**TO DO:**
Scan the lines below for the string "вашему" and copy every one that has it.

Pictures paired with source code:

#####

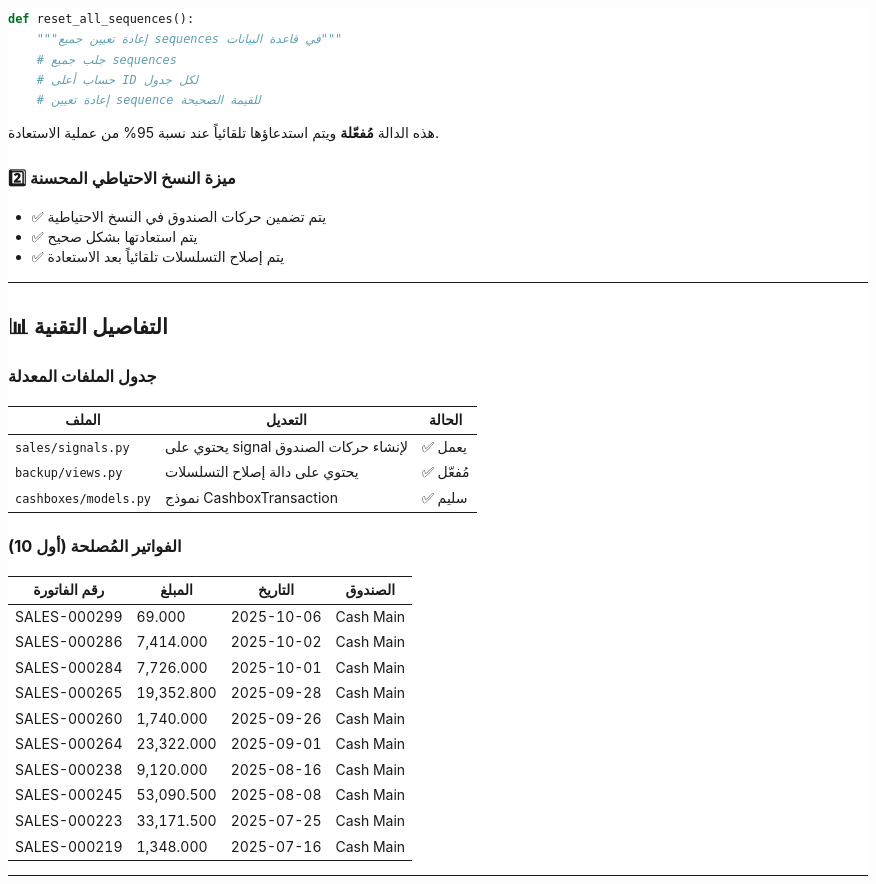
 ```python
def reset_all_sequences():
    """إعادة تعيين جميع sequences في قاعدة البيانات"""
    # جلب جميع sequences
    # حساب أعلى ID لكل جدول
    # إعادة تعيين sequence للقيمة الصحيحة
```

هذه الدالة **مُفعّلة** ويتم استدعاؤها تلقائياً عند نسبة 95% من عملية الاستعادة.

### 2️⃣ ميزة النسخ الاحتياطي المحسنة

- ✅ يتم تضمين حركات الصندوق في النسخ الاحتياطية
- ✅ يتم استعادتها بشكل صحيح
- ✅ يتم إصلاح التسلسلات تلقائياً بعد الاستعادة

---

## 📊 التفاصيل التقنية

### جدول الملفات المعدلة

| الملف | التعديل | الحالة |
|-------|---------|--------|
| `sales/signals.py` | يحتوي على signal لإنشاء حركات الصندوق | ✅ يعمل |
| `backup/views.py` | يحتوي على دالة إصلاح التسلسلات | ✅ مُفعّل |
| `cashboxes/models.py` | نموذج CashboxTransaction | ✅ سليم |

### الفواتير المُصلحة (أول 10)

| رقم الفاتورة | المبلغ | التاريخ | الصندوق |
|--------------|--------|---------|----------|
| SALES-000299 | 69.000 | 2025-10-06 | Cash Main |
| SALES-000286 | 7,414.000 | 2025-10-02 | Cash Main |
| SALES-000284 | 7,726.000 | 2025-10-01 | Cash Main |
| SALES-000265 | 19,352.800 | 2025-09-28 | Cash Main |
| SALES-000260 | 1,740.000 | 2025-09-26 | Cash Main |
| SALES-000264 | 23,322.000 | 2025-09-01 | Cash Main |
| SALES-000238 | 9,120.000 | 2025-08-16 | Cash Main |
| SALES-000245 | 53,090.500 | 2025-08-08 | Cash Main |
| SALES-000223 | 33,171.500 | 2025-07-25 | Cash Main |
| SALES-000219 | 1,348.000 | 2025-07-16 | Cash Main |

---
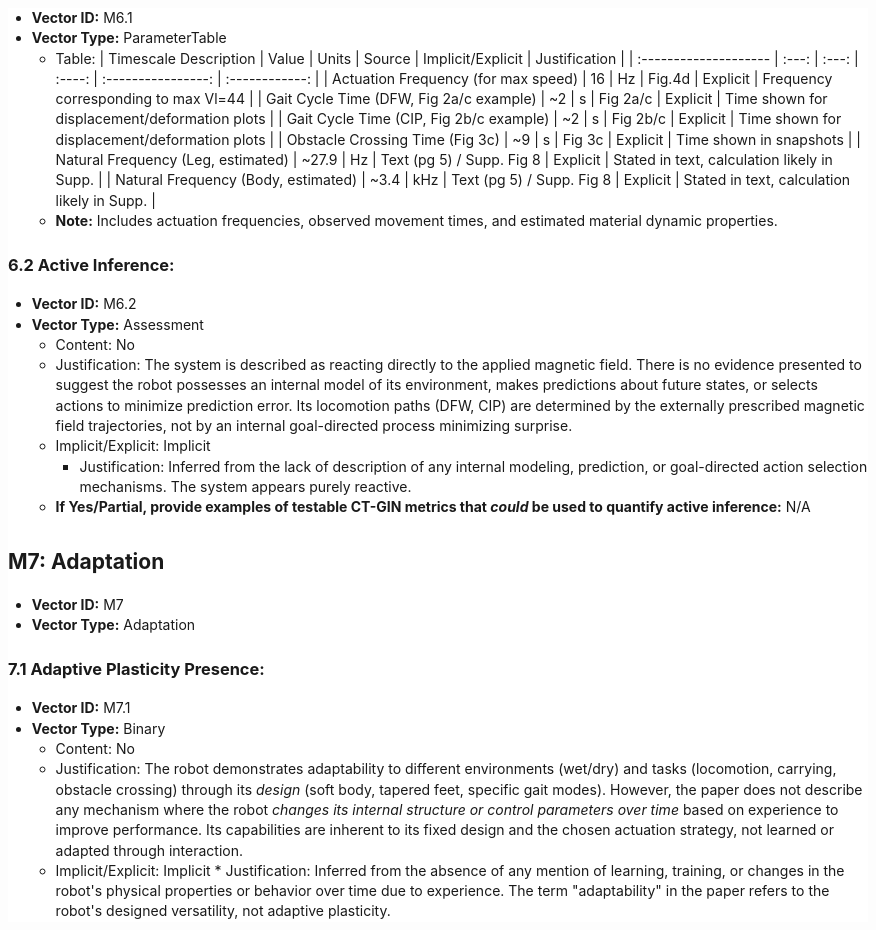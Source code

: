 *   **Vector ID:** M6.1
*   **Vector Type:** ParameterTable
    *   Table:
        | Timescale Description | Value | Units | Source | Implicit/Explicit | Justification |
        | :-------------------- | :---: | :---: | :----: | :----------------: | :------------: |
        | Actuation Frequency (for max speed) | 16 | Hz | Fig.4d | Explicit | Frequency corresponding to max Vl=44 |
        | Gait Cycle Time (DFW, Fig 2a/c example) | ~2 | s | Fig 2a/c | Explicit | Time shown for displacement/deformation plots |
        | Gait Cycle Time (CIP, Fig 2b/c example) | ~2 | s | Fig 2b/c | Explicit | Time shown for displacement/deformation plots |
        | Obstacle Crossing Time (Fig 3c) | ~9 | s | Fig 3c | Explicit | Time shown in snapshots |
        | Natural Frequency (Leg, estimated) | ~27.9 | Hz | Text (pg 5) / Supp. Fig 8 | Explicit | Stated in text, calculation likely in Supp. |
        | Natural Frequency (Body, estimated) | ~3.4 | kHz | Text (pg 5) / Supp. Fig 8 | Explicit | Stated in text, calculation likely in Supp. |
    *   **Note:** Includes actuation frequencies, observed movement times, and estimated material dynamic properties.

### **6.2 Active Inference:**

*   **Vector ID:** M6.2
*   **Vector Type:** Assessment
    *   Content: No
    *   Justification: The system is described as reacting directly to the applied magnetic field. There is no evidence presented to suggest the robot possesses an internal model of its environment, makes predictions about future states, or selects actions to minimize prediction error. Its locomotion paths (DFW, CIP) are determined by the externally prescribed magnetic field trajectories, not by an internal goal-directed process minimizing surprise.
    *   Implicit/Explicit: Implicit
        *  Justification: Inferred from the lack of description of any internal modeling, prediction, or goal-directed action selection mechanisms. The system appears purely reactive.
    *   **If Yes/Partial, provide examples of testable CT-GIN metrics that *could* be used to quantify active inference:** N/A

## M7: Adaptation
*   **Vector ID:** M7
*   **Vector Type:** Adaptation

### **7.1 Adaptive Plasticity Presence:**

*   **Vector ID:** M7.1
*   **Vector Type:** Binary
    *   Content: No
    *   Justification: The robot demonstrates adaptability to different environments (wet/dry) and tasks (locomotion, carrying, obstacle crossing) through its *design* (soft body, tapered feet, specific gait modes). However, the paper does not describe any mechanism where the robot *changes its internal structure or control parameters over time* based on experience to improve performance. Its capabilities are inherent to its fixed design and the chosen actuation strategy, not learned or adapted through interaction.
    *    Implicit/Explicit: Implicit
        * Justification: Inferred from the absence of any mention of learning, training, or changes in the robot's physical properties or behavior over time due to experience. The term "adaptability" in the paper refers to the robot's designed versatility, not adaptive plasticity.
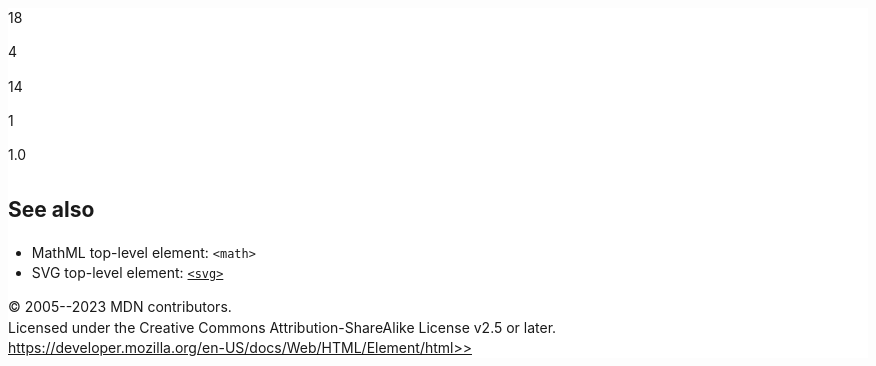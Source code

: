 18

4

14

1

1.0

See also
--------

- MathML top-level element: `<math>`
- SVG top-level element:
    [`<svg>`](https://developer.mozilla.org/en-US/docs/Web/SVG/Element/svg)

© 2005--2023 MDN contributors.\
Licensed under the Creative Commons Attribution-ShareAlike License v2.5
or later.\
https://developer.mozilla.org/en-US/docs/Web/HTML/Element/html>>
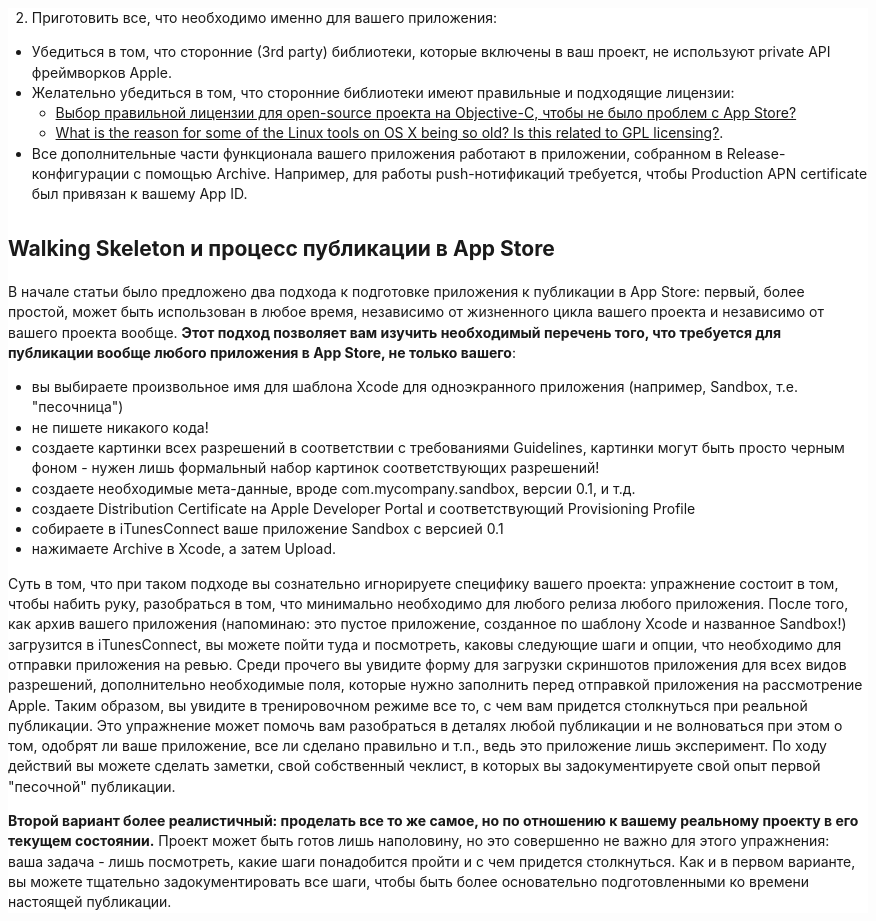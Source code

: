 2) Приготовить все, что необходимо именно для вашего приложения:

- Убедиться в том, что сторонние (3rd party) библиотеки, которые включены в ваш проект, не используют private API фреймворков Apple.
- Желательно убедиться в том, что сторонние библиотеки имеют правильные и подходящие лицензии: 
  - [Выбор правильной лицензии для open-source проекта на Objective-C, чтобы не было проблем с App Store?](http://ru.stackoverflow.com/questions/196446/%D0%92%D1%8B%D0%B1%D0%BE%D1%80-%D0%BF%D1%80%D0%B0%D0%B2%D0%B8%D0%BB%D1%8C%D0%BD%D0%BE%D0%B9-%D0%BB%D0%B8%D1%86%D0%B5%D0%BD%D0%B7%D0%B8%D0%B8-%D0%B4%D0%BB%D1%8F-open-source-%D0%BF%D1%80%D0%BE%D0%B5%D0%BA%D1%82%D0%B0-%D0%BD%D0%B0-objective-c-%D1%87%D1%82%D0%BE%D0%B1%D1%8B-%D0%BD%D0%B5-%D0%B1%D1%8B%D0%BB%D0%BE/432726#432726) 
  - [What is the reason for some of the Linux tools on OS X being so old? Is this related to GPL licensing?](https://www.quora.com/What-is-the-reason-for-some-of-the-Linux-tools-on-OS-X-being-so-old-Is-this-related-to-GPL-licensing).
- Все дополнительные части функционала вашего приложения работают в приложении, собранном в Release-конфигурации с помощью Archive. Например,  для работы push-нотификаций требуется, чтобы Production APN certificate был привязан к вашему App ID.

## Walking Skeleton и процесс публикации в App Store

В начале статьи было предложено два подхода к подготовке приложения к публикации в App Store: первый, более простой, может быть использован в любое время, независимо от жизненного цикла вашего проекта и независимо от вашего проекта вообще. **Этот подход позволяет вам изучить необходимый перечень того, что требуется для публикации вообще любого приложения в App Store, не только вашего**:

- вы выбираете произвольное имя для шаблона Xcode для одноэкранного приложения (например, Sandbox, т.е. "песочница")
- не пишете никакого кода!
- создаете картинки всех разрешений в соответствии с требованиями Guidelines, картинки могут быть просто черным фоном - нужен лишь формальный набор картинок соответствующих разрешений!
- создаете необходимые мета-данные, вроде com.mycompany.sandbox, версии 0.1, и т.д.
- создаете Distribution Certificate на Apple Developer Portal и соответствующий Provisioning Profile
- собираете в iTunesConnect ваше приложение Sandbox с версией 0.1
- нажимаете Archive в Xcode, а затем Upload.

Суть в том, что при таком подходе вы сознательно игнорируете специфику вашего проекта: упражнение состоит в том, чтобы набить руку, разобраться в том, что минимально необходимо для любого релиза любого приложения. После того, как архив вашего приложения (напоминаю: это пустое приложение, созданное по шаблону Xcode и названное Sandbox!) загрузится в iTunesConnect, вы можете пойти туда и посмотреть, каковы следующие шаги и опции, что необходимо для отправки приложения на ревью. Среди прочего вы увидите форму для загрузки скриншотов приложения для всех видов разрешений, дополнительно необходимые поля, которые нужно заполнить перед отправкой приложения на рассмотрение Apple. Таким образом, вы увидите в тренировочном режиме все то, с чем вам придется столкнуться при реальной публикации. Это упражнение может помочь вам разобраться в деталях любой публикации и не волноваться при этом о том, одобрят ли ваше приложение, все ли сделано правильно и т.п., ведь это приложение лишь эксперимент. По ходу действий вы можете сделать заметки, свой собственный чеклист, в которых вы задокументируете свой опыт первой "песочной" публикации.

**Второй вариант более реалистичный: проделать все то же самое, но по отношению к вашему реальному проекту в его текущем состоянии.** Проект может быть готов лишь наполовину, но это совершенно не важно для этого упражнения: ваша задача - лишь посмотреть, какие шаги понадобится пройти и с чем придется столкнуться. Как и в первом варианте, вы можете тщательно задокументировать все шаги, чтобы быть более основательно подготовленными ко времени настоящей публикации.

#####

**OUTPUT BELOW:**
- Все дополнительные части функционала вашего приложения работают в приложении, собранном в Release-конфигурации с помощью Archive. Например,  для работы push-нотификаций требуется, чтобы Production APN certificate был привязан к вашему App ID.
**Второй вариант более реалистичный: проделать все то же самое, но по отношению к вашему реальному проекту в его текущем состоянии.** Проект может быть готов лишь наполовину, но это совершенно не важно для этого упражнения: ваша задача - лишь посмотреть, какие шаги понадобится пройти и с чем придется столкнуться. Как и в первом варианте, вы можете тщательно задокументировать все шаги, чтобы быть более основательно подготовленными ко времени настоящей публикации.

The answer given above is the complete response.